■ **WHAT YOU SHOULD DO**
Take the data below. Output it exactly from its first line through the line containing "(C) & 9595.70".

* * * * * * *

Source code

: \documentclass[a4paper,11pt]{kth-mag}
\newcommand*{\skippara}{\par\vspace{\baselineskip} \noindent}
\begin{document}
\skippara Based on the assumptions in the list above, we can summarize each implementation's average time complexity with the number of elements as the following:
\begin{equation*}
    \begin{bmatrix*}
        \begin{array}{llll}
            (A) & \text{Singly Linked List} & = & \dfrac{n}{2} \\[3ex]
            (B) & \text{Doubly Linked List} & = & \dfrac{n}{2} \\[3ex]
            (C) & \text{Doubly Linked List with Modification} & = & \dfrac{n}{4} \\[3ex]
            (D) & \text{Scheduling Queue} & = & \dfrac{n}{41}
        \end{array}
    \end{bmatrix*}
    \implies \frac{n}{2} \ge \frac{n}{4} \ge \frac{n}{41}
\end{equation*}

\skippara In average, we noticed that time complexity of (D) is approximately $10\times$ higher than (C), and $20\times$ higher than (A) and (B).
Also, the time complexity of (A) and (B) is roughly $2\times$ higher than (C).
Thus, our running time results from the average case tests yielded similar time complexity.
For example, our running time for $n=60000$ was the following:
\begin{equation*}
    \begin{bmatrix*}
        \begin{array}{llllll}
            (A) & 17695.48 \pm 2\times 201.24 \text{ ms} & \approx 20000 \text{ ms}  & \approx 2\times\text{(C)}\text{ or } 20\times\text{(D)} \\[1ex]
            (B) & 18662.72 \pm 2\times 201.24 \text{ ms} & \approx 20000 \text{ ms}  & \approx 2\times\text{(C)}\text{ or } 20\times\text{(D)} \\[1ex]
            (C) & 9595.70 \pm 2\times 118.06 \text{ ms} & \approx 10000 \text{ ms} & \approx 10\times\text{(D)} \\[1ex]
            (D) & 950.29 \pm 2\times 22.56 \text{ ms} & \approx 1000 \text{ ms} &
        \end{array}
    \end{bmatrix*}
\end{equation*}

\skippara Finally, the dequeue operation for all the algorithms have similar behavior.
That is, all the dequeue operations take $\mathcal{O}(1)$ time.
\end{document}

* * * * * * *

■ **WRITTEN SOLUTION**
Source code

: \documentclass[a4paper,11pt]{kth-mag}
\newcommand*{\skippara}{\par\vspace{\baselineskip} \noindent}
\begin{document}
\skippara Based on the assumptions in the list above, we can summarize each implementation's average time complexity with the number of elements as the following:
\begin{equation*}
    \begin{bmatrix*}
        \begin{array}{llll}
            (A) & \text{Singly Linked List} & = & \dfrac{n}{2} \\[3ex]
            (B) & \text{Doubly Linked List} & = & \dfrac{n}{2} \\[3ex]
            (C) & \text{Doubly Linked List with Modification} & = & \dfrac{n}{4} \\[3ex]
            (D) & \text{Scheduling Queue} & = & \dfrac{n}{41}
        \end{array}
    \end{bmatrix*}
    \implies \frac{n}{2} \ge \frac{n}{4} \ge \frac{n}{41}
\end{equation*}

\skippara In average, we noticed that time complexity of (D) is approximately $10\times$ higher than (C), and $20\times$ higher than (A) and (B).
Also, the time complexity of (A) and (B) is roughly $2\times$ higher than (C).
Thus, our running time results from the average case tests yielded similar time complexity.
For example, our running time for $n=60000$ was the following:
\begin{equation*}
    \begin{bmatrix*}
        \begin{array}{llllll}
            (A) & 17695.48 \pm 2\times 201.24 \text{ ms} & \approx 20000 \text{ ms}  & \approx 2\times\text{(C)}\text{ or } 20\times\text{(D)} \\[1ex]
            (B) & 18662.72 \pm 2\times 201.24 \text{ ms} & \approx 20000 \text{ ms}  & \approx 2\times\text{(C)}\text{ or } 20\times\text{(D)} \\[1ex]
            (C) & 9595.70 \pm 2\times 118.06 \text{ ms} & \approx 10000 \text{ ms} & \approx 10\times\text{(D)} \\[1ex]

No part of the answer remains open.